═══ Extracted data

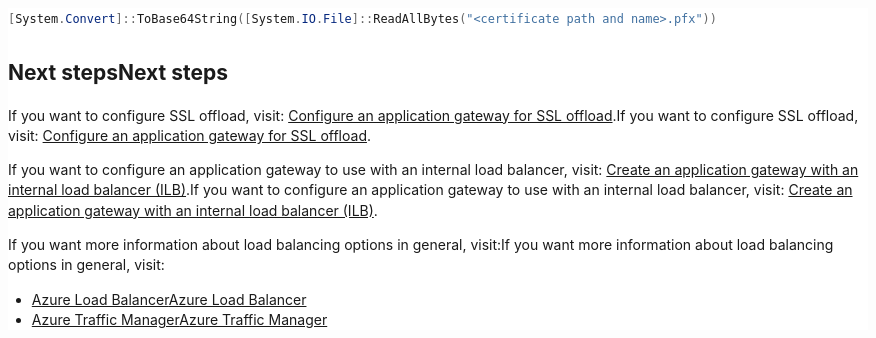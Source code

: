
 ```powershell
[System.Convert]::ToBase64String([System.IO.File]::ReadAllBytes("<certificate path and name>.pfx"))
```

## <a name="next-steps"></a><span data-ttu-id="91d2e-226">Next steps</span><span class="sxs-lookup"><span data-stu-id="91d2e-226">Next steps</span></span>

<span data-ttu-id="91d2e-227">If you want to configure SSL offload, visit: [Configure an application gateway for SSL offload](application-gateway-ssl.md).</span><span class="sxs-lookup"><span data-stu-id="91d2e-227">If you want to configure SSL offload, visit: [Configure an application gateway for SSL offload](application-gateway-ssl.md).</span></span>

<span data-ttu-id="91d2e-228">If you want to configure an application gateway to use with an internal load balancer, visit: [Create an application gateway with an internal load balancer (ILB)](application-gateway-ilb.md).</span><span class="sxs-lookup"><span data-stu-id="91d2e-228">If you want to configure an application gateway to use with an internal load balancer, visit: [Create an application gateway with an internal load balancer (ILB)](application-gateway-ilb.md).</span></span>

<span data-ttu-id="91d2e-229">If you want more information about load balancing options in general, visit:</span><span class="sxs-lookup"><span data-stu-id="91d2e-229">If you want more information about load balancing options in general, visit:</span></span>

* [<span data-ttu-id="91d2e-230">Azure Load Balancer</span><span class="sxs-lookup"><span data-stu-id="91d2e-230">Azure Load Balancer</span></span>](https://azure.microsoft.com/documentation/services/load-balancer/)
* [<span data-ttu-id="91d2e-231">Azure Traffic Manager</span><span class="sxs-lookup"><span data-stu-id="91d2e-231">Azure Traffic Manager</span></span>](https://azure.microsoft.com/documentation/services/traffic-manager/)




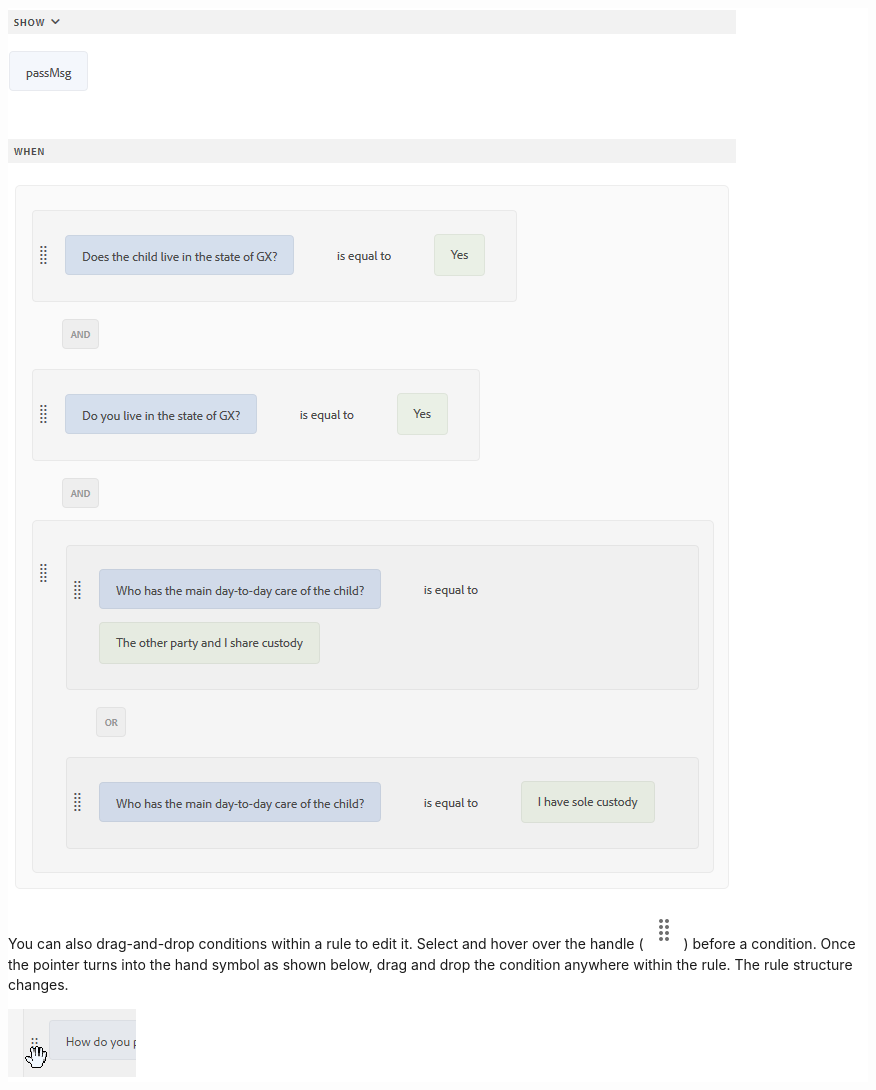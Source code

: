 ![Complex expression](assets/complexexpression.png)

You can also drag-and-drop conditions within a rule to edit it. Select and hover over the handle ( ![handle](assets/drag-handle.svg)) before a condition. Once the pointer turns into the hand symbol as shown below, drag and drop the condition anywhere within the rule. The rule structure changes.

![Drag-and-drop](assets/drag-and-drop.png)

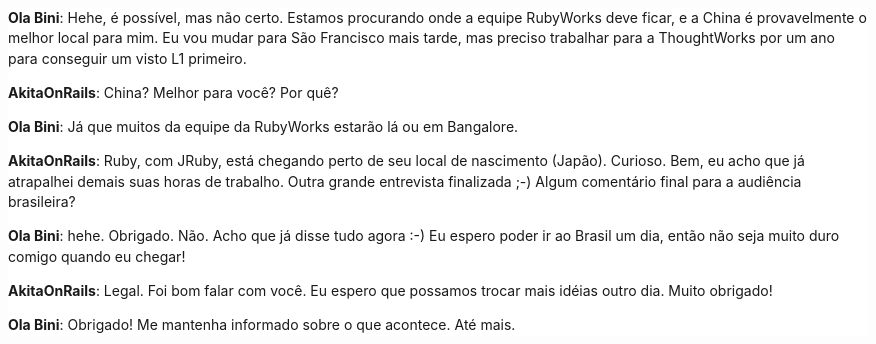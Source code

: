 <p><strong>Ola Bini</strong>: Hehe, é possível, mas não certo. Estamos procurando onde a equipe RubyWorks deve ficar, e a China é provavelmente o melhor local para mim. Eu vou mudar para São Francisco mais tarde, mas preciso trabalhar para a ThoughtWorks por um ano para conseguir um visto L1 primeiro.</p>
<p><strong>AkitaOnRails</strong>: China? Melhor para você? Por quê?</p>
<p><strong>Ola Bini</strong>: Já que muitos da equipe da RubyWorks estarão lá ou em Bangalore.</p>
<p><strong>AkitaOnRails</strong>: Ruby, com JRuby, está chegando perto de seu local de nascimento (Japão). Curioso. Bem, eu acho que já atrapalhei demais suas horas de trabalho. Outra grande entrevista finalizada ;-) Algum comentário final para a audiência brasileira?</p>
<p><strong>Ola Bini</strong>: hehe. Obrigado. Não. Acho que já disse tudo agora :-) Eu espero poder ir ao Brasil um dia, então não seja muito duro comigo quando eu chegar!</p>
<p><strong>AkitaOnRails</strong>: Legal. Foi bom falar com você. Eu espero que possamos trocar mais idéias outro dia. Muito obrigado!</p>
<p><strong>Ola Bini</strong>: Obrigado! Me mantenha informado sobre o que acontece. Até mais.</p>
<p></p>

══════

▸ **Exercise description**
Print the entries again exactly as they appear above. Do not print the pictures.

▸ **Result for this exercise**
Source code

:
 ```powershell
[System.Convert]::ToBase64String([System.IO.File]::ReadAllBytes("<certificate path and name>.pfx"))
```

## <a name="next-steps"></a><span data-ttu-id="91d2e-226">Next steps</span><span class="sxs-lookup"><span data-stu-id="91d2e-226">Next steps</span></span>

<span data-ttu-id="91d2e-227">If you want to configure SSL offload, visit: [Configure an application gateway for SSL offload](application-gateway-ssl.md).</span><span class="sxs-lookup"><span data-stu-id="91d2e-227">If you want to configure SSL offload, visit: [Configure an application gateway for SSL offload](application-gateway-ssl.md).</span></span>

<span data-ttu-id="91d2e-228">If you want to configure an application gateway to use with an internal load balancer, visit: [Create an application gateway with an internal load balancer (ILB)](application-gateway-ilb.md).</span><span class="sxs-lookup"><span data-stu-id="91d2e-228">If you want to configure an application gateway to use with an internal load balancer, visit: [Create an application gateway with an internal load balancer (ILB)](application-gateway-ilb.md).</span></span>

<span data-ttu-id="91d2e-229">If you want more information about load balancing options in general, visit:</span><span class="sxs-lookup"><span data-stu-id="91d2e-229">If you want more information about load balancing options in general, visit:</span></span>

* [<span data-ttu-id="91d2e-230">Azure Load Balancer</span><span class="sxs-lookup"><span data-stu-id="91d2e-230">Azure Load Balancer</span></span>](https://azure.microsoft.com/documentation/services/load-balancer/)
* [<span data-ttu-id="91d2e-231">Azure Traffic Manager</span><span class="sxs-lookup"><span data-stu-id="91d2e-231">Azure Traffic Manager</span></span>](https://azure.microsoft.com/documentation/services/traffic-manager/)




Source code

: ![Complex expression](assets/complexexpression.png)

You can also drag-and-drop conditions within a rule to edit it. Select and hover over the handle ( ![handle](assets/drag-handle.svg)) before a condition. Once the pointer turns into the hand symbol as shown below, drag and drop the condition anywhere within the rule. The rule structure changes.

![Drag-and-drop](assets/drag-and-drop.png)

Source code

: <p><strong>Ola Bini</strong>: Hehe, é possível, mas não certo. Estamos procurando onde a equipe RubyWorks deve ficar, e a China é provavelmente o melhor local para mim. Eu vou mudar para São Francisco mais tarde, mas preciso trabalhar para a ThoughtWorks por um ano para conseguir um visto L1 primeiro.</p>
<p><strong>AkitaOnRails</strong>: China? Melhor para você? Por quê?</p>
<p><strong>Ola Bini</strong>: Já que muitos da equipe da RubyWorks estarão lá ou em Bangalore.</p>
<p><strong>AkitaOnRails</strong>: Ruby, com JRuby, está chegando perto de seu local de nascimento (Japão). Curioso. Bem, eu acho que já atrapalhei demais suas horas de trabalho. Outra grande entrevista finalizada ;-) Algum comentário final para a audiência brasileira?</p>
<p><strong>Ola Bini</strong>: hehe. Obrigado. Não. Acho que já disse tudo agora :-) Eu espero poder ir ao Brasil um dia, então não seja muito duro comigo quando eu chegar!</p>
<p><strong>AkitaOnRails</strong>: Legal. Foi bom falar com você. Eu espero que possamos trocar mais idéias outro dia. Muito obrigado!</p>
<p><strong>Ola Bini</strong>: Obrigado! Me mantenha informado sobre o que acontece. Até mais.</p>
<p></p>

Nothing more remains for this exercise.